- Work required -
Within the data below, copy each line where the string "Output" is found.

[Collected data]
● ● ● ●

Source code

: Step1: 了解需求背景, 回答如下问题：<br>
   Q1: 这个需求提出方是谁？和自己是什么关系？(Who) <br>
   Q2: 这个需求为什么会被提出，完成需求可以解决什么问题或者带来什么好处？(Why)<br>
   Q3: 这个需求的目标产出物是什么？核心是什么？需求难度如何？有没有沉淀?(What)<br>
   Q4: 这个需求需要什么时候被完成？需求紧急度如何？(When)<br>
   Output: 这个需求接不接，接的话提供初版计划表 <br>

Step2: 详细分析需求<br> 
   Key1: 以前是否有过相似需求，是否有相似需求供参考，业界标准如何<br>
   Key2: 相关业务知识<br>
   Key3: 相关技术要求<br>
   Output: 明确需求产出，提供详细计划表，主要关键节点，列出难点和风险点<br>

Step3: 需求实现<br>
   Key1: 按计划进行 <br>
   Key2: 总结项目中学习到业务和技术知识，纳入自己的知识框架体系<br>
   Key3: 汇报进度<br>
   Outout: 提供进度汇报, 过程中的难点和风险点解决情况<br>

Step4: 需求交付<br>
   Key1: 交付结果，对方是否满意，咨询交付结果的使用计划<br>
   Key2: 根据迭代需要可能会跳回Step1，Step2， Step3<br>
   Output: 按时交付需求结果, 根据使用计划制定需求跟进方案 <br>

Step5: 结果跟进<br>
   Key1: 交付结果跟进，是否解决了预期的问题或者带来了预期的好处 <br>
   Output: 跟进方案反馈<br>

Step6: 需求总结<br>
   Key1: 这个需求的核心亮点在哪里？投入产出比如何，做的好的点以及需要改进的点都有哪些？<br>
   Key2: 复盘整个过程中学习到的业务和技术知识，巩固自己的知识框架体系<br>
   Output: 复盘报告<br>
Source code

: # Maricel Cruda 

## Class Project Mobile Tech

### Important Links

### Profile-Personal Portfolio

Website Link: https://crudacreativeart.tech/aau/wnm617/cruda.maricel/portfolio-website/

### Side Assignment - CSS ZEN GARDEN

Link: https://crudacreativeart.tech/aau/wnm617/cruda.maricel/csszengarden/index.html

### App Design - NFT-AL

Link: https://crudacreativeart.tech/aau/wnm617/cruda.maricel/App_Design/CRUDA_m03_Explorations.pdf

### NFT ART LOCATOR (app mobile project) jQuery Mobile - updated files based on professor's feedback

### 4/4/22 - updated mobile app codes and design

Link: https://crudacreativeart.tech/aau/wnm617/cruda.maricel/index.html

● ● ● ●

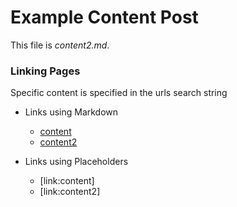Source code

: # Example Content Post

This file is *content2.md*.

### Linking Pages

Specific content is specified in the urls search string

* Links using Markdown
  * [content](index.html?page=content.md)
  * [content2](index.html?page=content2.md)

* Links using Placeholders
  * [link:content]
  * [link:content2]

● ● ● ●

- Problem solution -
   Output: 这个需求接不接，接的话提供初版计划表 <br>
   Output: 明确需求产出，提供详细计划表，主要关键节点，列出难点和风险点<br>
   Output: 按时交付需求结果, 根据使用计划制定需求跟进方案 <br>
   Output: 跟进方案反馈<br>
   Output: 复盘报告<br>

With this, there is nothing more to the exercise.